However, routine testing found salmonella in samples of finished peanut butter back in October 2004, reported the DOJ.
Some of the contributing factors, the company believes, could have be an old peanut roaster that wasn’t uniformly heating raw peanuts, and a storm-damaged sugar silo and a leaky roof that let moisture into the plant.
It also acknowledged that it had been unaware that some employees didn’t know how to properly conduct contamination tests and failed to detect salmonella in some samples, according to federal prosecutors.
The 2004 product was destroyed prior to shipment and no further adulterations were found until 2007.
A bitter pill
The discovery prompted the company to voluntarily recall all of its peanut butter products and production was stopped for almost six months while the plant was upgraded.
“ConAgra Foods took full responsibility in 2007, taking immediate steps to determine the potential causes of and solutions for the problem and acting quickly and definitively to inform and protect consumers,” Al Bolles, former chief technical and operations officer for ConAgra Foods, said in a statement at the time.

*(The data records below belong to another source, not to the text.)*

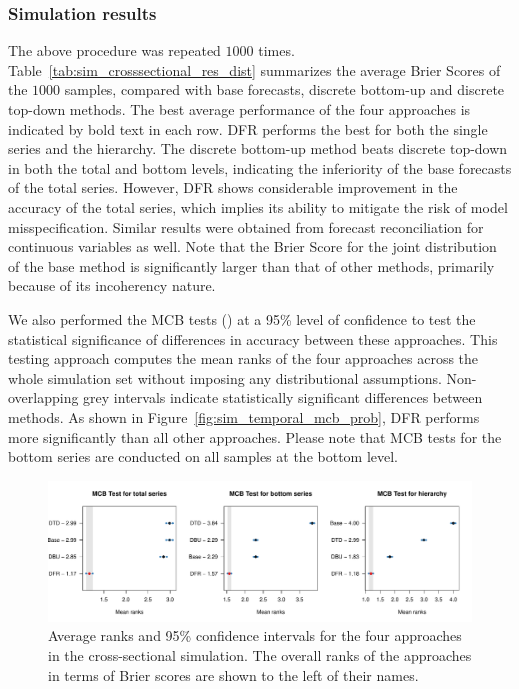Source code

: \documentclass[a4paper,review,12pt,authoryear]{elsarticle}
\begin{document}
    \subsubsection{Simulation results}
    The above procedure was repeated $1000$ times. 
    Table~\ref{tab:sim_crosssectional_res_dist} summarizes the average Brier Scores of the $1000$ samples, compared with base forecasts, discrete bottom-up and discrete top-down methods.
    The best average performance of the four approaches is indicated by bold text in each row.
    DFR performs the best for both the single series and the hierarchy. 
    The discrete bottom-up method beats discrete top-down in both the total and bottom levels, indicating the inferiority of the base forecasts of the total series.
    However, DFR shows considerable improvement in the accuracy of the total series, which implies its ability to mitigate the risk of model misspecification.
    Similar results were obtained from forecast reconciliation for continuous variables as well.
    Note that the Brier Score for the joint distribution of the base method is significantly larger than that of other methods, primarily because of its incoherency nature.
    
    We also performed the MCB tests (\citealp{koningM3CompetitionStatistical2005}) at a 95\% level of confidence to test the statistical significance of differences in accuracy between these approaches. 
    This testing approach computes the mean ranks of the four approaches across the whole simulation set without imposing any distributional assumptions.
    Non-overlapping grey intervals indicate statistically significant differences between methods.
    As shown in Figure~\ref{fig:sim_temporal_mcb_prob}, DFR performs more significantly than all other approaches.
    Please note that MCB tests for the bottom series are conducted on all samples at the bottom level.
  
    \begin{figure}
      \centering
      \label{fig:mcb_crosssectional}
      \caption{Average ranks and 95\% confidence intervals for the four approaches in the cross-sectional simulation. The overall ranks of the approaches in terms of Brier scores are shown to the left of their names.}
      \includegraphics[width=\textwidth]{figures/cross_sectional_mcb.pdf}
    \end{figure}
    
\end{document}
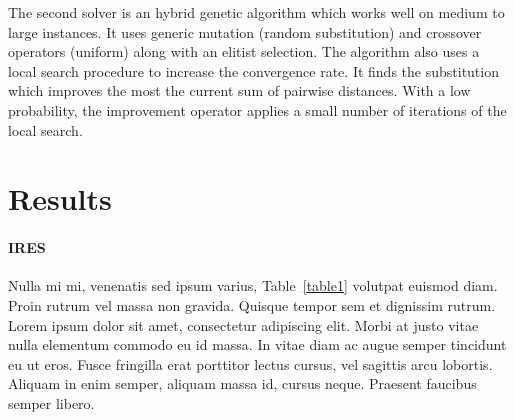 \documentclass[10pt,letterpaper]{article}
\begin{document}
\noindent The second solver is an hybrid genetic algorithm which works well on medium to large instances. It uses generic mutation (random substitution) and crossover operators (uniform) along with an elitist selection. The algorithm also uses a local search procedure to increase the convergence rate. It finds the substitution which improves the most the current sum of pairwise distances. With a low probability, the improvement operator applies a small number of iterations of the local search.



\newpage





\newpage
\section*{Results}




\paragraph{IRES}


Nulla mi mi, venenatis sed ipsum varius, Table~\ref{table1} volutpat euismod diam. Proin rutrum vel massa non gravida. Quisque tempor sem et dignissim rutrum. Lorem ipsum dolor sit amet, consectetur adipiscing elit. Morbi at justo vitae nulla elementum commodo eu id massa. In vitae diam ac augue semper tincidunt eu ut eros. Fusce fringilla erat porttitor lectus cursus, vel sagittis arcu lobortis. Aliquam in enim semper, aliquam massa id, cursus neque. Praesent faucibus semper libero.
\end{document}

This case has provided new insight into the essential components of making safe peanut butter, but it’s been an expensive lesson.
ConAgra Grocery Products Co. will pay a criminal fine of $8m and agree to forfeit $3.2 million in pleading guilty – the largest fine ever in a food safety case. More than $275 was invested in quality assurance infrastructure upgrades and the company no doubt felt the impact of the loss of sales while the facility was overhauled.
It also reimbursed and compensated impacted consumers and customers.
“This case demonstrates companies – both large and small – must be vigilant about food safety,” the DOJ’s principal deputy assistant attorney general Benjamin C. Mize said in a statement.
“We rely every day on food processors and handlers to meet the high standards required to keep our food free of harmful contamination.”